NetNut (Popa) residential-proxy botnet dismantled. The FBI — with Google, Lumen and Shadowserver — seized NetNut/Popa infrastructure on 2026-07-02; Google disabled the Google accounts used for C2 and updated Play Protect to block apps bundling the malicious SDKs, while the FBI seized netnut.com (Google GTIG, 2026-07-02; Krebs on Security, 2026-07-02). The strategic figure GTIG surfaces is that in a single June week it observed 316 distinct threat clusters — criminal and suspected-espionage — routing traffic through suspected NetNut exit nodes to mask origin IPs during password-spray, credential-stuffing and infrastructure access. That confirms residential-proxy relay as shared criminal/state infrastructure, and Google's own caution is the key defender note: degraded operators buy capacity from rivals, so proxy-based anonymisation volumes shift providers rather than dropping (§ references, operational coverage 07-04).
StegoAd extension cluster. Microsoft disrupted StegoAd — 119 Edge extensions that hid payloads inside image and font files via steganography (campaign:stegoad-darkspectre-119-edge-extensions-steganography) — reinforcing browser-extension marketplaces as a recurring, disruptable delivery surface (this week's operational coverage, § references).
$10M bounty on Russia-nexus crews. The US added a $10M bounty on the Russia-nexus Signal/WhatsApp phishing crews and folded Signal Backup-Recovery-Key theft into the advisory (this week's operational coverage, § references).
Weekly takeaway: all three targets abuse infrastructure that is cheap to re-provision — residential proxies, browser extensions, messaging-app social engineering — so the correct posture for a SOC is to keep the behavioural detections (implausible residential-ASN auth sequences, extension-install governance, Signal backup-key hygiene for high-risk staff) running past the headlines, because the operators displaced this week reappear behind new providers.

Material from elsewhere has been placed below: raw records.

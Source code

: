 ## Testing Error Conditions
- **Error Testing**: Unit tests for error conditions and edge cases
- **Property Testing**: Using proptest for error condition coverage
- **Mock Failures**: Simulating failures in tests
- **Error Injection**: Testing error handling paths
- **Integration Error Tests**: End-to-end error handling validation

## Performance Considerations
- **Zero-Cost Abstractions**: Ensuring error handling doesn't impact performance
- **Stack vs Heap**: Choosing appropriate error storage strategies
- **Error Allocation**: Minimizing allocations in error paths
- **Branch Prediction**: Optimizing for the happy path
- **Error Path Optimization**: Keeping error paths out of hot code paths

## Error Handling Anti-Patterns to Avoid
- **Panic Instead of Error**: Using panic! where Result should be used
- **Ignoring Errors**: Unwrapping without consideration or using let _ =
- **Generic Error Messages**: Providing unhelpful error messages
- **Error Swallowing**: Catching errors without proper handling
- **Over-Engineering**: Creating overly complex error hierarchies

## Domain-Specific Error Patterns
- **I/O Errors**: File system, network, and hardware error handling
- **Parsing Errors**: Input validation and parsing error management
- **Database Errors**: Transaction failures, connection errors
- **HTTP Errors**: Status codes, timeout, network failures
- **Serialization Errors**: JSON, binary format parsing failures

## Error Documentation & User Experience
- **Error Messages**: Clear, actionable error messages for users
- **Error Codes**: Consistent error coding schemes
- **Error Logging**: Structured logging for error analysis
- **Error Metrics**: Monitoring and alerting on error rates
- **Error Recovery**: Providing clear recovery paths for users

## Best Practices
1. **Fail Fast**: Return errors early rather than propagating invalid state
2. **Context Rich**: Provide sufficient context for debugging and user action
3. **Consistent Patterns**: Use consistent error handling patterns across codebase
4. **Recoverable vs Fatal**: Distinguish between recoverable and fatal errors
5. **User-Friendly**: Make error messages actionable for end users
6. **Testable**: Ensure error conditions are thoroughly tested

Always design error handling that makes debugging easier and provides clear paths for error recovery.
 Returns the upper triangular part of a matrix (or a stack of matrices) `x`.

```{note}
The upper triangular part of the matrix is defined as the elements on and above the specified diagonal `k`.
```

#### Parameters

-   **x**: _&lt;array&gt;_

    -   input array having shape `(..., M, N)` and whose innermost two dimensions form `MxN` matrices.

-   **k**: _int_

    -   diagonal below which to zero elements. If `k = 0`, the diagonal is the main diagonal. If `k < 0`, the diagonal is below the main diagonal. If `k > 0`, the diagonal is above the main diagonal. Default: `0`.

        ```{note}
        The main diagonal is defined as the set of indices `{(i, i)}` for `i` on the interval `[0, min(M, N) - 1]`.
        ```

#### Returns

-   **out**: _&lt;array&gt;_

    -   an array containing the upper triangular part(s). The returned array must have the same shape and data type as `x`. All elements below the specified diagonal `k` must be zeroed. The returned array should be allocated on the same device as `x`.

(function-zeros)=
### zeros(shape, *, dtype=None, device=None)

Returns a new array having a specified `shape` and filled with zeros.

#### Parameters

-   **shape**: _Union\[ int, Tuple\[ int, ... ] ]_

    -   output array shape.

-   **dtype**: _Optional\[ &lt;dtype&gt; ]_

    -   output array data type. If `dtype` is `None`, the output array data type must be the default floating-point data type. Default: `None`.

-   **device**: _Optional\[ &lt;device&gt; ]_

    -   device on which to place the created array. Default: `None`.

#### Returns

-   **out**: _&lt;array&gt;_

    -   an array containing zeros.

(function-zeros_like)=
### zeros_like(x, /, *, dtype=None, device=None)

This week's Mustang Panda dead-drop-C2-via-Zoho-WorkDrive case (§ references) is the same lesson from the offensive side: abuse of legitimate, hard-to-block infrastructure is the through-line.
In a single week during June 2026, GTIG observed 316 distinct threat clusters using suspected NetNut exit nodes, including cybercriminal and espionage groups.
Google Threat Intelligence Group (GTIG) estimates the size of the NetNut network to be at least 2 million devices, distributed across the world.
Action items
- Treat the NetNut takedown as temporary attrition of residential-proxy abuse, not elimination: keep hunting authentication attempts from residential/consumer-ISP ASN ranges hitting the same account in rapid succession from geographically implausible sequences, and treat 'residential' IP-reputation allowlisting as a gap.
- Hunt Badbox 2.0-class trojanized-app behaviour on any managed Android TV / IoT devices; the botnet's device pool was predominantly smart TVs and streaming boxes carrying malicious SDKs.